La dernière nouveauté est le projet de décret, qui fut présenté au Conseil National du Numérique durant la deuxième quinzaine de juin 2011. Cette fois-ci, l’idée pour instaurer d’autres mesures de blocages fut de passer par l’article 18 de la loi LCEN, article méconnu. En effet, le but de cet article est d’autoriser la restriction du commerce électronique par une autorité administrative dans toute une série d’hypothèses. Or tout ce qui est sur internet est du commerce électronique. L’article 14 de la LCEN nous renseigne en effet qu’« entrent également dans le champ du commerce électronique les services tels que ceux consistant à fournir des informations en ligne, des communications commerciales et des outils de recherche, d’accès et de récupération de données, d’accès à un réseau de communication ou d’hébergement d’informations, y compris lorsqu’ils ne sont pas rémunérés par ceux qui les reçoivent ».
Ce décret était une véritable usine à blocage, l’arme ultime pour, enfin, tenter de règlementer internet. Cependant, et dans des délais records, le CNN est venu magistralement condamner ce projet. Rapidement le gouvernement l’a retiré, pour le réétudier. L’affaire est au point mort depuis ce jour.

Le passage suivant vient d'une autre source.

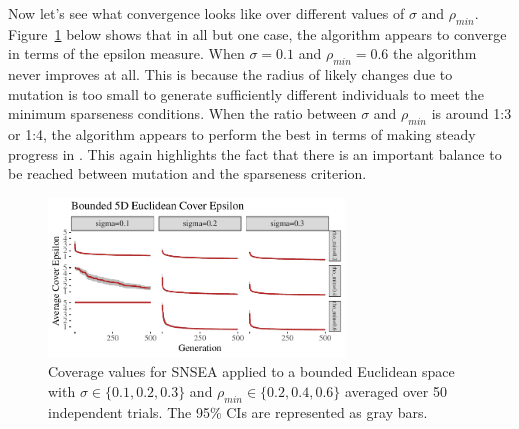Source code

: \documentclass[twoside]{article}
\begin{document}
Now let's see what  convergence looks like over different values of $\sigma$ and $\rho_{min}$.  Figure~\ref{fig:bounded:nopop:sm} below shows that in all but one case, the algorithm appears to converge in terms of the  epsilon measure.  When $\sigma=0.1$ and $\rho_{min} = 0.6$ the algorithm never improves at all.  This is because the radius of likely changes due to mutation is too small to generate sufficiently different individuals to meet the minimum sparseness conditions.  When the ratio between $\sigma$ and $\rho_{min}$ is around 1:3 or 1:4, the algorithm appears to perform the best in terms of making steady progress in .  This again highlights the fact that there is an important balance to be reached between mutation and the sparseness criterion.
%
\begin{figure}[h]
  \center\includegraphics[width=0.7\textwidth]{Figures/bounded-500sm-NOPOP.pdf}
  \caption{\label{fig:bounded:nopop:sm} Coverage values for SNSEA applied to a bounded Euclidean space with $\sigma\in\{0.1,  0.2, 0.3\}$ and $\rho_{min} \in \{0.2, 0.4, 0.6\}$ averaged over 50 independent trials.  The 95\% CIs are represented as gray bars.}
\end{figure}
\end{document}
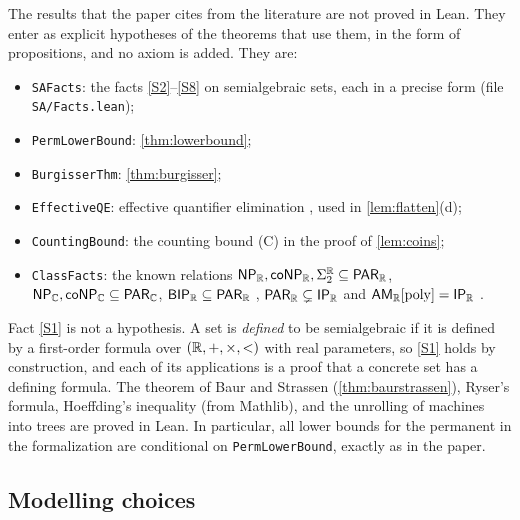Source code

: The results that the paper cites from the literature are not proved in Lean. They enter as explicit hypotheses of the theorems that use them, in the form of propositions, and no axiom is added. They are:
\begin{itemize}[leftmargin=1.6em,itemsep=1pt]
\item \texttt{SAFacts}: the facts \ref{S2}--\ref{S8} on semialgebraic sets, each in a precise form (file \texttt{SA/Facts.lean});
\item \texttt{PermLowerBound}: \cref{thm:lowerbound};
\item \texttt{BurgisserThm}: \cref{thm:burgisser};
\item \texttt{EffectiveQE}: effective quantifier elimination \cite[Theorem~14.16]{BPR06}, used in \cref{lem:flatten}(d);
\item \texttt{CountingBound}: the counting bound (C) in the proof of \cref{lem:coins};
\item \texttt{ClassFacts}: the known relations $\textsf{\upshape NP}_{\mathbb{R}},\textsf{\upshape coNP}_{\mathbb{R}},\Sigma_2^{\mathbb{R}}\subseteq\textsf{\upshape PAR}_{\mathbb{R}}$, $\textsf{\upshape NP}_{\mathbb{C}},\textsf{\upshape coNP}_{\mathbb{C}}\subseteq\textsf{\upshape PAR}_{\mathbb{C}}$, $\textsf{\upshape BIP}_{\mathbb{R}}\subseteq\textsf{\upshape PAR}_{\mathbb{R}}$ \cite{IdR99}, $\textsf{\upshape PAR}_{\mathbb{R}}\subsetneq\textsf{\upshape IP}_{\mathbb{R}}$ and $\textsf{\upshape AM}_{\mathbb{R}}[\mathrm{poly}]=\textsf{\upshape IP}_{\mathbb{R}}$ \cite{BM16}.
\end{itemize}
Fact \ref{S1} is not a hypothesis. A set is \emph{defined} to be semialgebraic if it is defined by a first-order formula over $(\mathbb{R},+,\times,<)$ with real parameters, so \ref{S1} holds by construction, and each of its applications is a proof that a concrete set has a defining formula. The theorem of Baur and Strassen (\cref{thm:baurstrassen}), Ryser's formula, Hoeffding's inequality (from Mathlib), and the unrolling of machines into trees are proved in Lean. In particular, all lower bounds for the permanent in the formalization are conditional on \texttt{PermLowerBound}, exactly as in the paper.

\subsection{Modelling choices}

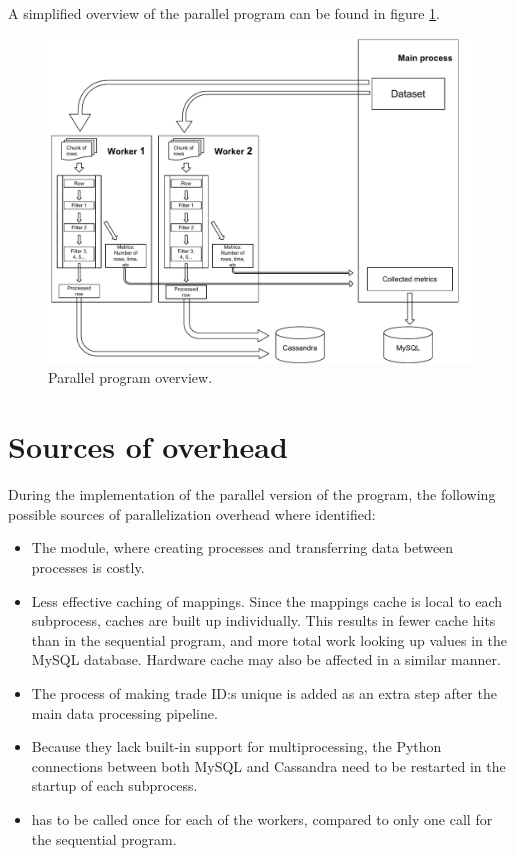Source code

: A simplified overview of the parallel program can be found in figure \ref{fig:parallel_program_overview}.

\begin{figure}
  \centering
  \includegraphics[width=200mm]{figures/program_overview.pdf}
  \caption[Parallel program overview.]{Parallel program overview.}
  \label{fig:parallel_program_overview}
\end{figure}

\section{Sources of overhead}
During the implementation of the parallel version of the program, the following possible sources of parallelization overhead where identified:

\begin{itemize}
  \item The  module, where creating processes and transferring data between processes is costly.
  \item Less effective caching of mappings. Since the mappings cache is local to each subprocess, caches are built up individually. This results in fewer cache hits than in the sequential program, and more total work
    looking up values in the MySQL database. Hardware cache may also be affected in a similar manner.
  \item The process of making trade ID:s unique is added as an extra step after the main data processing pipeline.
  \item Because they lack built-in support for multiprocessing, the Python connections between both MySQL and Cassandra need to be restarted in the startup of each subprocess.
  \item {} has to be called once for each of the workers, compared to only one call for the sequential program.
\end{itemize}

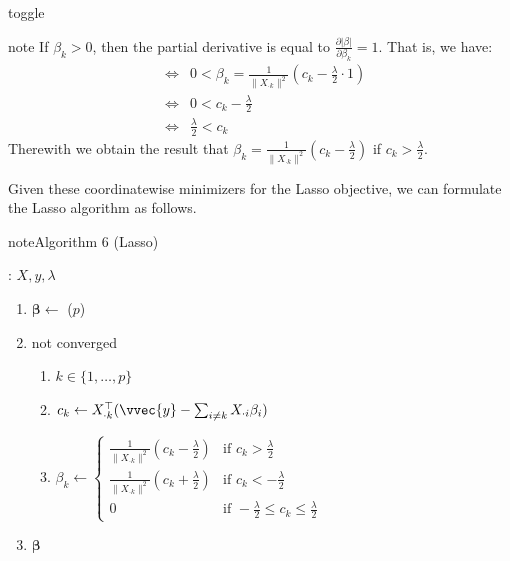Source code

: \documentclass[letterpaper,10pt,english]{jupyterBook}
\begin{document}
\begin{sphinxuseclass}{toggle}
\begin{sphinxadmonition}{note}
\sphinxAtStartPar
{}If \(\beta_k>0\), then the partial derivative is equal to \(\frac{\partial\lvert\beta\rvert}{\partial \beta_k}=1\). That is, we have:
\label{equation:regression_lasso:f69e75a6-08ed-4f46-b11e-63f328d40013}\begin{align}
&\Leftrightarrow& 0<\beta_k = \frac{1}{\lVert X_{\cdot k}\rVert^2}\left(c_k - \frac \lambda 2\cdot 1\right)\\
&\Leftrightarrow& 0<c_k - \frac \lambda 2\\
&\Leftrightarrow& \frac \lambda 2 < c_k 
\end{align}
\sphinxAtStartPar
Therewith we obtain the result that \(\beta_k = \frac{1}{\lVert X_{\cdot k}\rVert^2}\left(c_k - \frac \lambda 2\right)\) if \(c_k>\frac \lambda 2\).
\end{sphinxadmonition}

\end{sphinxuseclass}
\sphinxAtStartPar
Given these coordinate\sphinxhyphen{}wise minimizers for the Lasso objective, we can formulate the Lasso algorithm as follows.
\label{regression_lasso:algorithm-1}
\begin{sphinxadmonition}{note}{Algorithm 6 (Lasso)}



\sphinxAtStartPar
{}: \(X,y,\lambda\)
\begin{enumerate}
%
\item {} 
\sphinxAtStartPar
\(\bm\beta\gets\) (\(p\))

\item {} 
\sphinxAtStartPar
{} not converged
\begin{enumerate}
%
\item {} 
\sphinxAtStartPar
{} \(k\in\{1,\ldots, p\}\)

\item {} 
\sphinxAtStartPar
\(c_k\gets X_{\cdot k}^\top (\vvec{y}- \sum_{i\neq k} X_{\cdot i}\beta_i)\)

\item {} 
\sphinxAtStartPar
\(\beta_k\gets \begin{cases}
 \frac{1}{\lVert X_{\cdot k}\rVert^2}(c_k -\frac\lambda 2) & \text{if } c_k>\frac \lambda 2\\
 \frac{1}{\lVert X_{\cdot k}\rVert^2}(c_k +\frac\lambda 2) & \text{if } c_k<-\frac \lambda 2\\
 0 & \text{if } -\frac\lambda 2\leq c_k\leq \frac\lambda 2\end{cases}\)

\end{enumerate}

\item {} 
\sphinxAtStartPar
{} \(\bm\beta\)

\end{enumerate}
\end{sphinxadmonition}
\end{document}
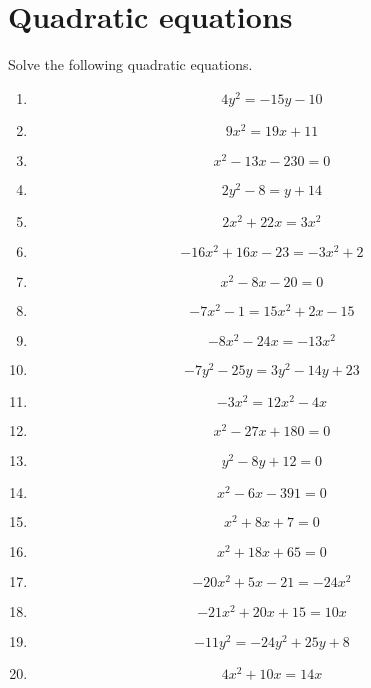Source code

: \documentclass{article}
\begin{document}
        \section{Quadratic equations}
        Solve the following quadratic equations.
        \begin{multicols}{1}
        \begin{enumerate}
        \item $$4 y^{2} = - 15 y - 10$$
\item $$9 x^{2} = 19 x + 11$$
\item $$x^{2} - 13 x - 230 = 0$$
\item $$2 y^{2} - 8 = y + 14$$
\item $$2 x^{2} + 22 x = 3 x^{2}$$
\item $$- 16 x^{2} + 16 x - 23 = - 3 x^{2} + 2$$
\item $$x^{2} - 8 x - 20 = 0$$
\item $$- 7 x^{2} - 1 = 15 x^{2} + 2 x - 15$$
\item $$- 8 x^{2} - 24 x = - 13 x^{2}$$
\item $$- 7 y^{2} - 25 y = 3 y^{2} - 14 y + 23$$
\item $$- 3 x^{2} = 12 x^{2} - 4 x$$
\item $$x^{2} - 27 x + 180 = 0$$
\item $$y^{2} - 8 y + 12 = 0$$
\item $$x^{2} - 6 x - 391 = 0$$
\item $$x^{2} + 8 x + 7 = 0$$
\item $$x^{2} + 18 x + 65 = 0$$
\item $$- 20 x^{2} + 5 x - 21 = - 24 x^{2}$$
\item $$- 21 x^{2} + 20 x + 15 = 10 x$$
\item $$- 11 y^{2} = - 24 y^{2} + 25 y + 8$$
\item $$4 x^{2} + 10 x = 14 x$$
        \end{enumerate}
        \end{multicols}
        
\end{document}
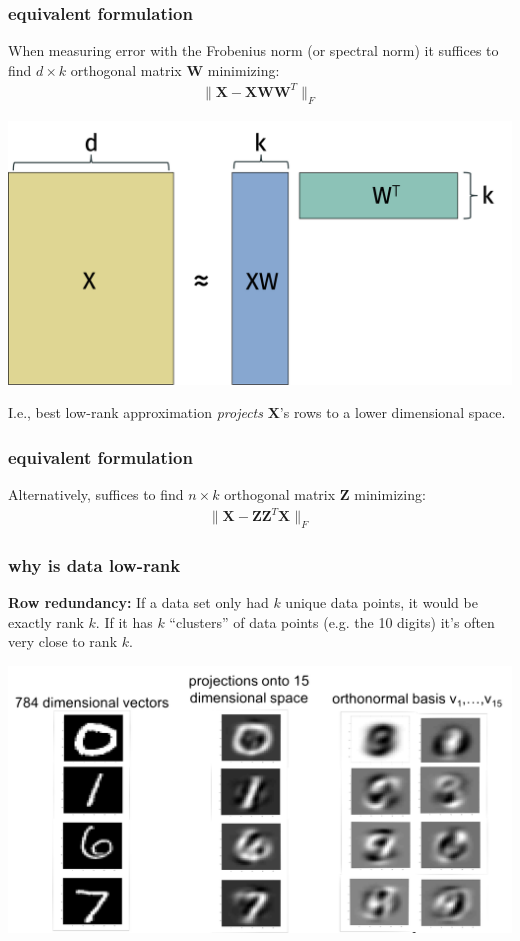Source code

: \documentclass[compress]{beamer}
\newcommand{\bv}[1]{\mathbf{#1}}
\begin{document}
\begin{frame}
	\frametitle{equivalent formulation}
	When measuring error with the Frobenius norm (or spectral norm) it suffices to find
	$d \times k$ orthogonal matrix $\bv{W}$ minimizing:
	\begin{align*}
		\|\bv{X} - \bv{X}\bv{W}\bv{W}^T\|_F
	\end{align*}
	\begin{center}
		\includegraphics[width=.6\textwidth]{dualview.png}
	\end{center}
	I.e., best low-rank approximation \emph{projects} $\bv{X}$'s rows to a lower dimensional space.
\end{frame}

\begin{frame}
	\frametitle{equivalent formulation}
	Alternatively, suffices to find $n \times k$ orthogonal matrix $\bv{Z}$ minimizing:
	\begin{align*}
		\|\bv{X} - \bv{Z}\bv{Z}^T\bv{X}\|_F
	\end{align*}
\end{frame}

\begin{frame}
	\frametitle{why is data low-rank}
	\textbf{Row redundancy:} If a data set only had $k$ unique data points, it would be exactly rank $k$. If it has $k$ ``clusters'' of data points (e.g. the 10 digits) it's often very close to rank $k$. 
	\begin{center}
		\includegraphics[width=.6\textwidth]{rowview.png}
	\end{center}
\end{frame}
\end{document}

Mais ce n’est pas fini pour autant. Le serpent de mer court toujours. En effet, l’OCDE vient d’ouvrir la voie, ce mercredi 29 juin aux dérives citées ci-dessus. Il prône l’autorégulation, c’est-à-dire un filtrage/blocage sans le recours au juge et par l’action des acteurs du net. C’est un encouragement à durcir les législations nationales par le biais de mécanismes tels que la riposte graduée (de plus en plus condamnée d’ailleurs), le filtrage, l’incorporation dans ce système des prestataires techniques, c’est-à-dire le fameux le troisième statut des éditeurs de services par exemple.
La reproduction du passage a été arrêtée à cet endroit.